EXERCISE DESCRIPTION: Your answer must be the records below, repeated exactly, with every picture left out.

THE RECORDS:
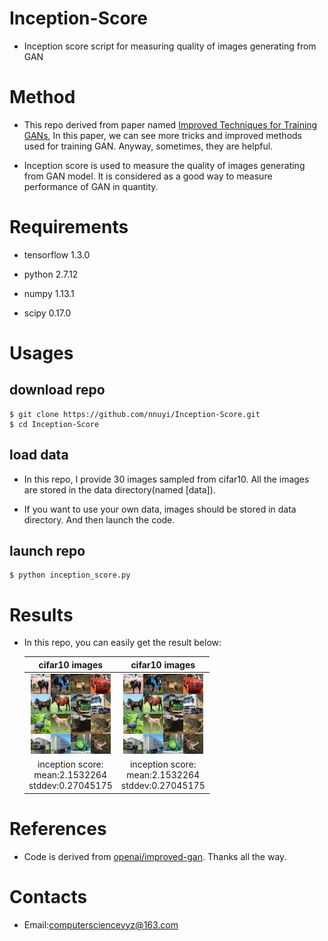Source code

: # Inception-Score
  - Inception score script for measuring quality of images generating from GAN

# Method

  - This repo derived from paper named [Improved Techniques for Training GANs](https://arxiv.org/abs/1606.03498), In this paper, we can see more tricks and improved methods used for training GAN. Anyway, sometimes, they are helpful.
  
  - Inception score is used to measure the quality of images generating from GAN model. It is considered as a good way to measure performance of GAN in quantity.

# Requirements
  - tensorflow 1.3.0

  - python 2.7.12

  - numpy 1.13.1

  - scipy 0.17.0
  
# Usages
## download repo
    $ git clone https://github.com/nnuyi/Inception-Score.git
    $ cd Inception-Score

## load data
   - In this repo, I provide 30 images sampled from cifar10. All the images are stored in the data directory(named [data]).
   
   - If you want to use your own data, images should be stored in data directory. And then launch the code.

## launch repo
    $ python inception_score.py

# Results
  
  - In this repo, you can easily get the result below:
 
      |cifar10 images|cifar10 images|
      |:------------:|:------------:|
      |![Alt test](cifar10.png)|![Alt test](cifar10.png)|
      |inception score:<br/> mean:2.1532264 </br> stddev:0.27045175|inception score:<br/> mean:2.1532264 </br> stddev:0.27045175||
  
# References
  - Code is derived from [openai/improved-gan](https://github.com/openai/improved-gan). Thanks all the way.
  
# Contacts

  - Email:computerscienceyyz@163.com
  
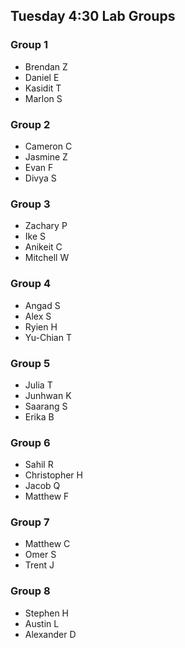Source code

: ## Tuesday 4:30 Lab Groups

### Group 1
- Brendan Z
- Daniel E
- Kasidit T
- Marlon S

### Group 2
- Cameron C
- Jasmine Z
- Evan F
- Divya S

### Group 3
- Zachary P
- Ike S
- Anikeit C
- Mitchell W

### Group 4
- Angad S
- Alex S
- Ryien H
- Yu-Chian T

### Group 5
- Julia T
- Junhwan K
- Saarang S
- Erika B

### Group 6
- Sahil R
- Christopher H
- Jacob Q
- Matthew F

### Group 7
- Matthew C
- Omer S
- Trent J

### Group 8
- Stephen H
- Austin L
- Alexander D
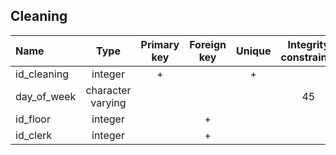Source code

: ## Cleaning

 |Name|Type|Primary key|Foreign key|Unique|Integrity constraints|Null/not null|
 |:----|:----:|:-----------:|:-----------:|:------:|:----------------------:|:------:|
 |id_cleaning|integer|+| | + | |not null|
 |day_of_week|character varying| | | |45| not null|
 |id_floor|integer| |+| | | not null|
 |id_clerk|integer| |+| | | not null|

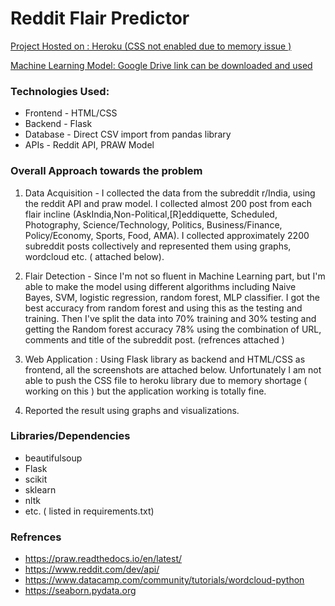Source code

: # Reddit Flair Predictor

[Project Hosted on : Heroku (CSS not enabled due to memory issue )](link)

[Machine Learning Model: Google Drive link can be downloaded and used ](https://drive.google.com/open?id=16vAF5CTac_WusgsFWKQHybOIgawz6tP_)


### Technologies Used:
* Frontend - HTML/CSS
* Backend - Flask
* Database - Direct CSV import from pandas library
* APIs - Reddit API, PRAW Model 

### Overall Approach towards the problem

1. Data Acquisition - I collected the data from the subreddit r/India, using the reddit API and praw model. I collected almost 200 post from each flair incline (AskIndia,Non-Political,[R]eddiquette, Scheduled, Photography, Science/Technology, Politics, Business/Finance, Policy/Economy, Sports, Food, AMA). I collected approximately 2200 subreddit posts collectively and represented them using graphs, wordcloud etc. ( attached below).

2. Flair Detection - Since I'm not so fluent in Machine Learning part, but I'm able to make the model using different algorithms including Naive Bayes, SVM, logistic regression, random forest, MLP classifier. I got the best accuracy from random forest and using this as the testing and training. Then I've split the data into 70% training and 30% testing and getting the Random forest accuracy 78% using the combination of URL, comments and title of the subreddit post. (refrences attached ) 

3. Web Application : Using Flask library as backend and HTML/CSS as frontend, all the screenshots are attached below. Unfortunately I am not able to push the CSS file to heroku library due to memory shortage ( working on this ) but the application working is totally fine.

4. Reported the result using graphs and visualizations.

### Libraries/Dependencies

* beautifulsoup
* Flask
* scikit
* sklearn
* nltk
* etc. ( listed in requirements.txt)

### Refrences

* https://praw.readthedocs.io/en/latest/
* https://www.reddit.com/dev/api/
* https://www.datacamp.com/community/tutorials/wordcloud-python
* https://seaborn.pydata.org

ANSWER TO THIS EXERCISE:
Source code

: # Inception-Score
  - Inception score script for measuring quality of images generating from GAN

# Method

  - This repo derived from paper named [Improved Techniques for Training GANs](https://arxiv.org/abs/1606.03498), In this paper, we can see more tricks and improved methods used for training GAN. Anyway, sometimes, they are helpful.
  
  - Inception score is used to measure the quality of images generating from GAN model. It is considered as a good way to measure performance of GAN in quantity.

# Requirements
  - tensorflow 1.3.0

  - python 2.7.12

  - numpy 1.13.1

  - scipy 0.17.0
  
# Usages
## download repo
    $ git clone https://github.com/nnuyi/Inception-Score.git
    $ cd Inception-Score

## load data
   - In this repo, I provide 30 images sampled from cifar10. All the images are stored in the data directory(named [data]).
   
   - If you want to use your own data, images should be stored in data directory. And then launch the code.

## launch repo
    $ python inception_score.py

# Results
  
  - In this repo, you can easily get the result below:
 
      |cifar10 images|cifar10 images|
      |:------------:|:------------:|
      |![Alt test](cifar10.png)|![Alt test](cifar10.png)|
      |inception score:<br/> mean:2.1532264 </br> stddev:0.27045175|inception score:<br/> mean:2.1532264 </br> stddev:0.27045175||
  
# References
  - Code is derived from [openai/improved-gan](https://github.com/openai/improved-gan). Thanks all the way.
  
# Contacts

  - Email:computerscienceyyz@163.com
  
Source code

: ## Tuesday 4:30 Lab Groups

### Group 1
- Brendan Z
- Daniel E
- Kasidit T
- Marlon S

### Group 2
- Cameron C
- Jasmine Z
- Evan F
- Divya S

### Group 3
- Zachary P
- Ike S
- Anikeit C
- Mitchell W

### Group 4
- Angad S
- Alex S
- Ryien H
- Yu-Chian T

### Group 5
- Julia T
- Junhwan K
- Saarang S
- Erika B

### Group 6
- Sahil R
- Christopher H
- Jacob Q
- Matthew F

### Group 7
- Matthew C
- Omer S
- Trent J

### Group 8
- Stephen H
- Austin L
- Alexander D
Source code

: ## Cleaning

 |Name|Type|Primary key|Foreign key|Unique|Integrity constraints|Null/not null|
 |:----|:----:|:-----------:|:-----------:|:------:|:----------------------:|:------:|
 |id_cleaning|integer|+| | + | |not null|
 |day_of_week|character varying| | | |45| not null|
 |id_floor|integer| |+| | | not null|
 |id_clerk|integer| |+| | | not null|

Source code

: # Reddit Flair Predictor

[Project Hosted on : Heroku (CSS not enabled due to memory issue )](link)

[Machine Learning Model: Google Drive link can be downloaded and used ](https://drive.google.com/open?id=16vAF5CTac_WusgsFWKQHybOIgawz6tP_)


### Technologies Used:
* Frontend - HTML/CSS
* Backend - Flask
* Database - Direct CSV import from pandas library
* APIs - Reddit API, PRAW Model 

### Overall Approach towards the problem

1. Data Acquisition - I collected the data from the subreddit r/India, using the reddit API and praw model. I collected almost 200 post from each flair incline (AskIndia,Non-Political,[R]eddiquette, Scheduled, Photography, Science/Technology, Politics, Business/Finance, Policy/Economy, Sports, Food, AMA). I collected approximately 2200 subreddit posts collectively and represented them using graphs, wordcloud etc. ( attached below).

2. Flair Detection - Since I'm not so fluent in Machine Learning part, but I'm able to make the model using different algorithms including Naive Bayes, SVM, logistic regression, random forest, MLP classifier. I got the best accuracy from random forest and using this as the testing and training. Then I've split the data into 70% training and 30% testing and getting the Random forest accuracy 78% using the combination of URL, comments and title of the subreddit post. (refrences attached ) 

3. Web Application : Using Flask library as backend and HTML/CSS as frontend, all the screenshots are attached below. Unfortunately I am not able to push the CSS file to heroku library due to memory shortage ( working on this ) but the application working is totally fine.

4. Reported the result using graphs and visualizations.

### Libraries/Dependencies

* beautifulsoup
* Flask
* scikit
* sklearn
* nltk
* etc. ( listed in requirements.txt)

### Refrences

* https://praw.readthedocs.io/en/latest/
* https://www.reddit.com/dev/api/
* https://www.datacamp.com/community/tutorials/wordcloud-python
* https://seaborn.pydata.org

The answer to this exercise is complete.